13La gente de este pueblo estaba segando el trigo en el valle; alzaron los ojos, y al ver el arca, se alegraron.
14El carro entró en el campo de Josué, el de Bet-Semes, y se paró allí. Al lado había una gran piedra. Entonces la gente hizo leña del carro y ofreció las vacas en holocausto al Señor.
15Los levitas habían descargado el arca del Señor y la cesta con los objetos de oro y los habían depositado sobre la piedra grande. Aquel día los de Bet-Semes ofrecieron holocaustos y sacrificios de comunión al Señor.
16Los cinco príncipes filisteos estuvieron observando, y el mismo día se volvieron a Ecrón.
17Lista de los tumores de oro que los filisteos pagaron como indemnización al Señor: uno por Asdod, uno por Gaza, uno por Ascalón, uno por Gat, uno por Ecrón.
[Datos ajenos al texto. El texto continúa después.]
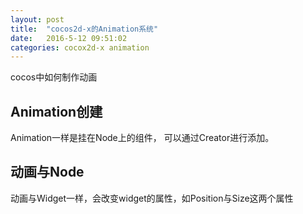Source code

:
 ```yaml
---
layout: post
title:  "cocos2d-x的Animation系统"
date:   2016-5-12 09:51:02
categories: cocox2d-x animation
---
```


cocos中如何制作动画

## Animation创建

Animation一样是挂在Node上的组件，
可以通过Creator进行添加。

## 动画与Node

动画与Widget一样，会改变widget的属性，如Position与Size这两个属性
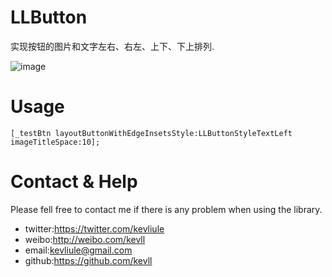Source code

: # LLButton
实现按钮的图片和文字左右、右左、上下、下上排列.

![image](https://github.com/kevll/LLButton/blob/master/Gif/LLButton.gif)

# Usage

```
[_testBtn layoutButtonWithEdgeInsetsStyle:LLButtonStyleTextLeft imageTitleSpace:10];
```

# Contact & Help

Please fell free to contact me if there is any problem when using the library.

- twitter:https://twitter.com/kevliule
- weibo:http://weibo.com/kevll
- email:kevliule@gmail.com
- github:https://github.com/kevll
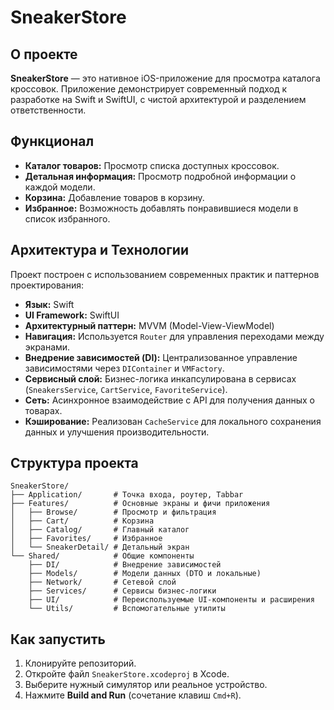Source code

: # SneakerStore

## О проекте

**SneakerStore** — это нативное iOS-приложение для просмотра каталога кроссовок. Приложение демонстрирует современный подход к разработке на Swift и SwiftUI, с чистой архитектурой и разделением ответственности.

## Функционал

- **Каталог товаров:** Просмотр списка доступных кроссовок.
- **Детальная информация:** Просмотр подробной информации о каждой модели.
- **Корзина:** Добавление товаров в корзину.
- **Избранное:** Возможность добавлять понравившиеся модели в список избранного.

## Архитектура и Технологии

Проект построен с использованием современных практик и паттернов проектирования:

- **Язык:** Swift
- **UI Framework:** SwiftUI
- **Архитектурный паттерн:** MVVM (Model-View-ViewModel)
- **Навигация:** Используется `Router` для управления переходами между экранами.
- **Внедрение зависимостей (DI):** Централизованное управление зависимостями через `DIContainer` и `VMFactory`.
- **Сервисный слой:** Бизнес-логика инкапсулирована в сервисах (`SneakersService`, `CartService`, `FavoriteService`).
- **Сеть:** Асинхронное взаимодействие с API для получения данных о товарах.
- **Кэширование:** Реализован `CacheService` для локального сохранения данных и улучшения производительности.

## Структура проекта

```
SneakerStore/
├── Application/       # Точка входа, роутер, Tabbar
├── Features/          # Основные экраны и фичи приложения
│   ├── Browse/        # Просмотр и фильтрация
│   ├── Cart/          # Корзина
│   ├── Catalog/       # Главный каталог
│   ├── Favorites/     # Избранное
│   └── SneakerDetail/ # Детальный экран
└── Shared/            # Общие компоненты
    ├── DI/            # Внедрение зависимостей
    ├── Models/        # Модели данных (DTO и локальные)
    ├── Network/       # Сетевой слой
    ├── Services/      # Сервисы бизнес-логики
    ├── UI/            # Переиспользуемые UI-компоненты и расширения
    └── Utils/         # Вспомогательные утилиты
```

## Как запустить

1.  Клонируйте репозиторий.
2.  Откройте файл `SneakerStore.xcodeproj` в Xcode.
3.  Выберите нужный симулятор или реальное устройство.
4.  Нажмите **Build and Run** (сочетание клавиш `Cmd+R`).
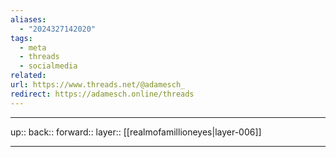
 ```yaml
---
aliases:
  - "2024327142020"
tags:
  - meta
  - threads
  - socialmedia
related: 
url: https://www.threads.net/@adamesch_
redirect: https://adamesch.online/threads
---
```




***

up:: 
back:: 
forward:: 
layer:: [[realmofamillioneyes|layer-006]]

***

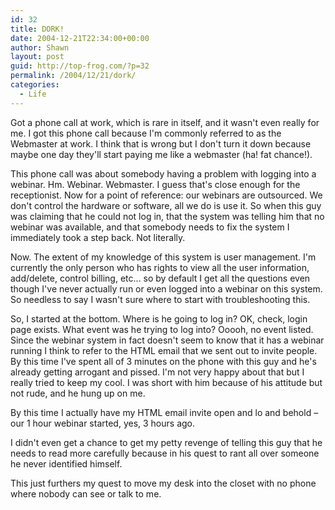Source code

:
 ```yaml
---
id: 32
title: DORK!
date: 2004-12-21T22:34:00+00:00
author: Shawn
layout: post
guid: http://top-frog.com/?p=32
permalink: /2004/12/21/dork/
categories:
  - Life
---
```

Got a phone call at work, which is rare in itself, and it wasn't even really for me. I got this phone call because I'm commonly referred to as the Webmaster at work. I think that is wrong but I don't turn it down because maybe one day they'll start paying me like a webmaster (ha! fat chance!).

This phone call was about somebody having a problem with logging into a webinar. Hm. Webinar. Webmaster. I guess that's close enough for the receptionist. Now for a point of reference: our webinars are outsourced. We don't control the hardware or software, all we do is use it. So when this guy was claiming that he could not log in, that the system was telling him that no webinar was available, and that somebody needs to fix the system I immediately took a step back. Not literally.

<!--more-->

Now. The extent of my knowledge of this system is user management. I'm currently the only person who has rights to view all the user information, add/delete, control billing, etc… so by default I get all the questions even though I've never actually run or even logged into a webinar on this system. So needless to say I wasn't sure where to start with troubleshooting this.

So, I started at the bottom. Where is he going to log in? OK, check, login page exists. What event was he trying to log into? Ooooh, no event listed. Since the webinar system in fact doesn't seem to know that it has a webinar running I think to refer to the HTML email that we sent out to invite people. By this time I've spent all of 3 minutes on the phone with this guy and he's already getting arrogant and pissed. I'm not very happy about that but I really tried to keep my cool. I was short with him because of his attitude but not rude, and he hung up on me. 

By this time I actually have my HTML email invite open and lo and behold – our 1 hour webinar started, yes, 3 hours ago.

I didn't even get a chance to get my petty revenge of telling this guy that he needs to read more carefully because in his quest to rant all over someone he never identified himself.

This just furthers my quest to move my desk into the closet with no phone where nobody can see or talk to me.
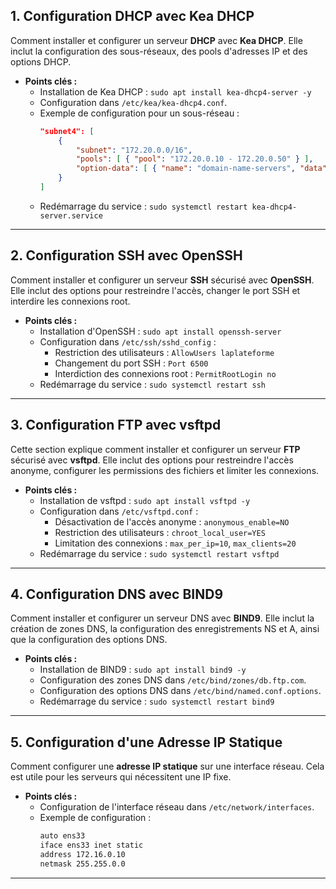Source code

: ## 1. **Configuration DHCP avec Kea DHCP**
Comment installer et configurer un serveur **DHCP** avec **Kea DHCP**. Elle inclut la configuration des sous-réseaux, des pools d'adresses IP et des options DHCP.

- **Points clés :**
  - Installation de Kea DHCP : `sudo apt install kea-dhcp4-server -y`
  - Configuration dans `/etc/kea/kea-dhcp4.conf`.
  - Exemple de configuration pour un sous-réseau :
    ```json
    "subnet4": [
        {
            "subnet": "172.20.0.0/16",
            "pools": [ { "pool": "172.20.0.10 - 172.20.0.50" } ],
            "option-data": [ { "name": "domain-name-servers", "data": "172.20.0.5" } ]
        }
    ]
    ```
  - Redémarrage du service : `sudo systemctl restart kea-dhcp4-server.service`

---

## 2. **Configuration SSH avec OpenSSH** 
Comment installer et configurer un serveur **SSH** sécurisé avec **OpenSSH**. Elle inclut des options pour restreindre l'accès, changer le port SSH et interdire les connexions root.

- **Points clés :**
  - Installation d'OpenSSH : `sudo apt install openssh-server`
  - Configuration dans `/etc/ssh/sshd_config` :
    - Restriction des utilisateurs : `AllowUsers laplateforme`
    - Changement du port SSH : `Port 6500`
    - Interdiction des connexions root : `PermitRootLogin no`
  - Redémarrage du service : `sudo systemctl restart ssh`

---

## 3. **Configuration FTP avec vsftpd** 
Cette section explique comment installer et configurer un serveur **FTP** sécurisé avec **vsftpd**. Elle inclut des options pour restreindre l'accès anonyme, configurer les permissions des fichiers et limiter les connexions.

- **Points clés :**
  - Installation de vsftpd : `sudo apt install vsftpd -y`
  - Configuration dans `/etc/vsftpd.conf` :
    - Désactivation de l'accès anonyme : `anonymous_enable=NO`
    - Restriction des utilisateurs : `chroot_local_user=YES`
    - Limitation des connexions : `max_per_ip=10`, `max_clients=20`
  - Redémarrage du service : `sudo systemctl restart vsftpd`

---

## 4. **Configuration DNS avec BIND9**
Comment installer et configurer un serveur DNS avec **BIND9**. Elle inclut la création de zones DNS, la configuration des enregistrements NS et A, ainsi que la configuration des options DNS.

- **Points clés :**
  - Installation de BIND9 : `sudo apt install bind9 -y`
  - Configuration des zones DNS dans `/etc/bind/zones/db.ftp.com`.
  - Configuration des options DNS dans `/etc/bind/named.conf.options`.
  - Redémarrage du service : `sudo systemctl restart bind9`

---

## 5. **Configuration d'une Adresse IP Statique**
Comment configurer une **adresse IP statique** sur une interface réseau. Cela est utile pour les serveurs qui nécessitent une IP fixe.

- **Points clés :**
  - Configuration de l'interface réseau dans `/etc/network/interfaces`.
  - Exemple de configuration :
    ```bash
    auto ens33
    iface ens33 inet static
    address 172.16.0.10
    netmask 255.255.0.0
    ```

---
18Las ratas de oro eran por las ciudades de la Pentápolis filistea, incluyendo plazas fortificadas y aldeas desguarnecidas. Y la piedra grande donde depositaron el arca del Señor se puede ver hoy en el campo de Josué, el de Bet-Semes.
19Los hijos de Jeconías, aunque vieron el arca, no hicieron fiesta con los demás, y el Señor castigó a setenta hombres. El pueblo hizo duelo, porque el Señor los había herido con gran castigo,
20y los de Bet-Semes decían: ¿Quién podrá resistir al Señor, a ese Dios santo? ¿Adónde podemos enviar el arca para deshacernos de ella?
21Y mandaron este recado a Quiriat Yearim: Los filisteos han devuelto el arca del Señor. Bajad a recogerla.